(Extracted data entries)
++++++++
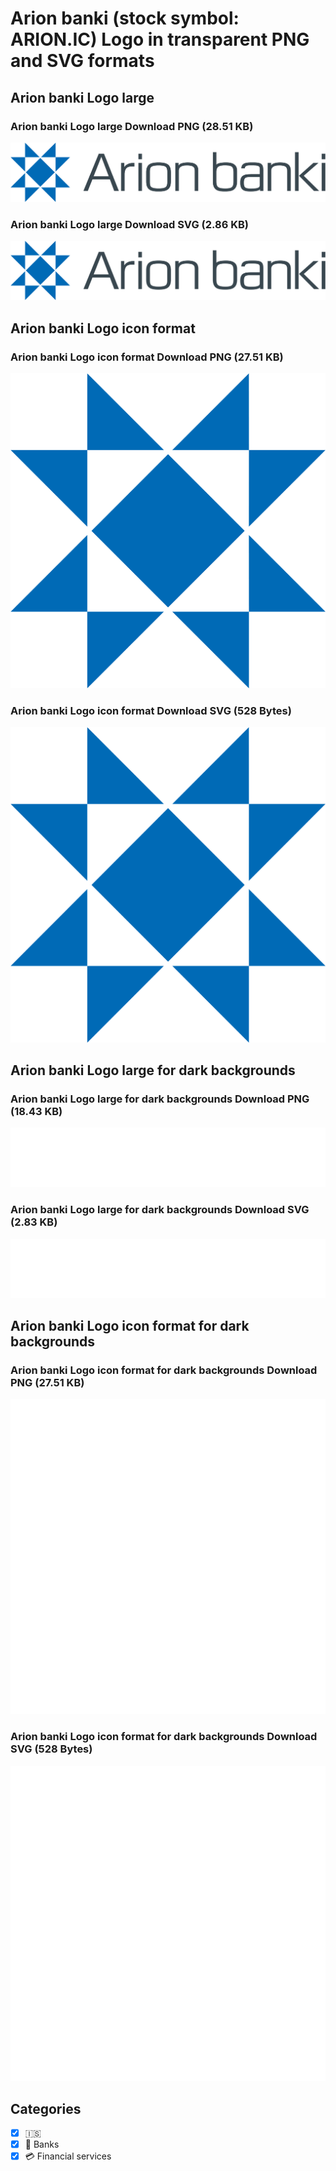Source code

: # Arion banki (stock symbol: ARION.IC) Logo in transparent PNG and SVG formats

## Arion banki Logo large

### Arion banki Logo large Download PNG (28.51 KB)

![Arion banki Logo large Download PNG (28.51 KB)](/img/orig/ARION.IC_BIG-e1655e69.png)

### Arion banki Logo large Download SVG (2.86 KB)

![Arion banki Logo large Download SVG (2.86 KB)](/img/orig/ARION.IC_BIG-afc0fdee.svg)

## Arion banki Logo icon format

### Arion banki Logo icon format Download PNG (27.51 KB)

![Arion banki Logo icon format Download PNG (27.51 KB)](/img/orig/ARION.IC-4e2ad70b.png)

### Arion banki Logo icon format Download SVG (528 Bytes)

![Arion banki Logo icon format Download SVG (528 Bytes)](/img/orig/ARION.IC-5fc76bb4.svg)

## Arion banki Logo large for dark backgrounds

### Arion banki Logo large for dark backgrounds Download PNG (18.43 KB)

![Arion banki Logo large for dark backgrounds Download PNG (18.43 KB)](/img/orig/ARION.IC_BIG.D-f6e8739c.png)

### Arion banki Logo large for dark backgrounds Download SVG (2.83 KB)

![Arion banki Logo large for dark backgrounds Download SVG (2.83 KB)](/img/orig/ARION.IC_BIG.D-babbd9ce.svg)

## Arion banki Logo icon format for dark backgrounds

### Arion banki Logo icon format for dark backgrounds Download PNG (27.51 KB)

![Arion banki Logo icon format for dark backgrounds Download PNG (27.51 KB)](/img/orig/ARION.IC.D-56f9a09a.png)

### Arion banki Logo icon format for dark backgrounds Download SVG (528 Bytes)

![Arion banki Logo icon format for dark backgrounds Download SVG (528 Bytes)](/img/orig/ARION.IC.D-c1152240.svg)



## Categories
- [x] 🇮🇸
- [x] 🏦 Banks
- [x] 💳 Financial services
++++++++
PROBLEM REQUIREMENTS: Your answer should consist of each line above in which "icon" appears.

RESULT:
## Arion banki Logo icon format
### Arion banki Logo icon format Download PNG (27.51 KB)
![Arion banki Logo icon format Download PNG (27.51 KB)](/img/orig/ARION.IC-4e2ad70b.png)
### Arion banki Logo icon format Download SVG (528 Bytes)
![Arion banki Logo icon format Download SVG (528 Bytes)](/img/orig/ARION.IC-5fc76bb4.svg)
## Arion banki Logo icon format for dark backgrounds
### Arion banki Logo icon format for dark backgrounds Download PNG (27.51 KB)
![Arion banki Logo icon format for dark backgrounds Download PNG (27.51 KB)](/img/orig/ARION.IC.D-56f9a09a.png)
### Arion banki Logo icon format for dark backgrounds Download SVG (528 Bytes)
![Arion banki Logo icon format for dark backgrounds Download SVG (528 Bytes)](/img/orig/ARION.IC.D-c1152240.svg)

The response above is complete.